Gert Hübner, Lobblumen. Studien zur Genese und Funktion der „Geblümten Rede“. 2000

Jens Pfeiffer 1
  • 1 Technische Universität Berlin, Institut für Allgemeine und Vergleichende Literaturwissenschaft, Straße des 17. Juni 135, D-10623 Berlin. jens.pfeiffer@planet-interkom.de

Trotz der zahlreichen Bemühungen um seine nähere Bestimmung ist der Begriff des blüemens in seiner poetologischen Relevanz für mittelalterliche Texte unscharf und vage geblieben.
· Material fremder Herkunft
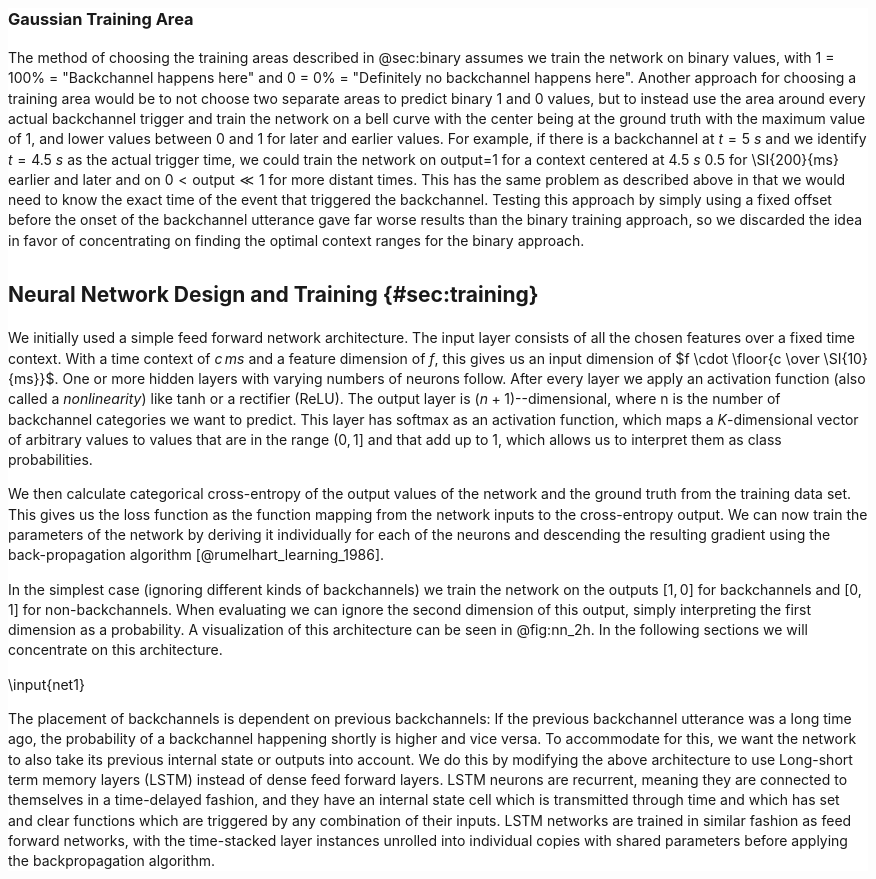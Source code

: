 ### Gaussian Training Area

The method of choosing the training areas described in @sec:binary assumes we train the network on binary values, with 1 = 100% = "Backchannel happens here" and 0 = 0% = "Definitely no backchannel happens here".
Another approach for choosing a training area would be to not choose two separate areas to predict binary 1 and 0 values, but to instead use the area around every actual backchannel trigger and train the network on a bell curve with the center being at the ground truth with the maximum value of 1, and lower values between 0 and 1 for later and earlier values. For example, if there is a backchannel at $t=\SI{5}{s}$ and we identify $t=\SI{4.5}{s}$ as the actual trigger time, we could train the network on output=1 for a context centered at $\SI{4.5}{s}$ 0.5 for \SI{200}{ms} earlier and later and on $0 < \text{output} \ll 1$ for more distant times. This has the same problem as described above in that we would need to know the exact time of the event that triggered the backchannel. Testing this approach by simply using a fixed offset before the onset of the backchannel utterance gave far worse results than the binary training approach, so we discarded the idea in favor of concentrating on finding the optimal context ranges for the binary approach.

## Neural Network Design and Training {#sec:training}

We initially used a simple feed forward network architecture. The input layer consists of
all the chosen features over a fixed time context. With a time context of $c\,\si{ms}$ and a feature dimension of $f$, this gives us an input dimension of $f \cdot \floor{c \over \SI{10}{ms}}$.
One or more hidden
layers with varying numbers of neurons follow. After every layer we apply an activation function (also called a _nonlinearity_) like tanh or a rectifier (ReLU). 
The output layer is
$(n+1)$--dimensional, where n is the number of backchannel categories we
want to predict. This layer has softmax as an activation function, which maps a $K$-dimensional vector of arbitrary values to values that are in the range $(0, 1]$ and that add up to 1, which allows us to interpret them as class probabilities.

We then calculate categorical cross-entropy of the output values of the network and the ground truth from the training data set. This gives us the loss function as the function mapping from the network inputs to the cross-entropy output. We can now train the parameters of the network by deriving it individually for each of the neurons and descending the resulting gradient using the back-propagation algorithm [@rumelhart_learning_1986].

In the simplest case (ignoring different kinds of backchannels) we train the network on the outputs $[1, 0]$ for backchannels and $[0, 1]$ for non-backchannels. When evaluating we can ignore the second dimension of this output, simply interpreting the first dimension as a probability. A visualization of this architecture can be seen in @fig:nn_2h. In the following sections we will concentrate on this architecture.

\input{net1}

The placement of backchannels is dependent on previous backchannels: If
the previous backchannel utterance was a long time ago, the probability of a
backchannel happening shortly is higher and vice versa. To accommodate for this, we want
the network to also take its previous internal state or outputs into
account. We do this by modifying the above architecture to use
Long-short term memory layers (LSTM) instead of dense feed forward layers. LSTM neurons are recurrent, meaning they are connected to themselves in a time-delayed fashion, and they have an internal state cell which is transmitted through time and which has set and clear functions which are triggered by any combination of their inputs. LSTM networks are trained in similar fashion as feed forward networks, with the time-stacked layer instances unrolled into individual copies with shared parameters before applying the backpropagation algorithm.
Allzuvieles, vor allem zu viel Heterogenes ist unter diesem Terminus subsumiert worden; auch die bisweilen versuchte Gleichsetzung mit dem nicht minder schillernden Begriff des ‚Manierismus‘ hat eine mögliche Klärung eher behindert als gefördert. „Das Problem“, schreibt Hübner denn auch als Resümee in seinem das zweite Kapitel des Buches einnehmenden „Forschungsbericht zum ‚geblümten Stil‘“, „wurde in einer hundertjährigen Forschungsgeschichte weder konsensfähig gelöst noch erfolgreich aus der Welt geschafft; jede Verwendung des Terminus spiegelt eine unbegründete Sicherheit vor“ (S. 31).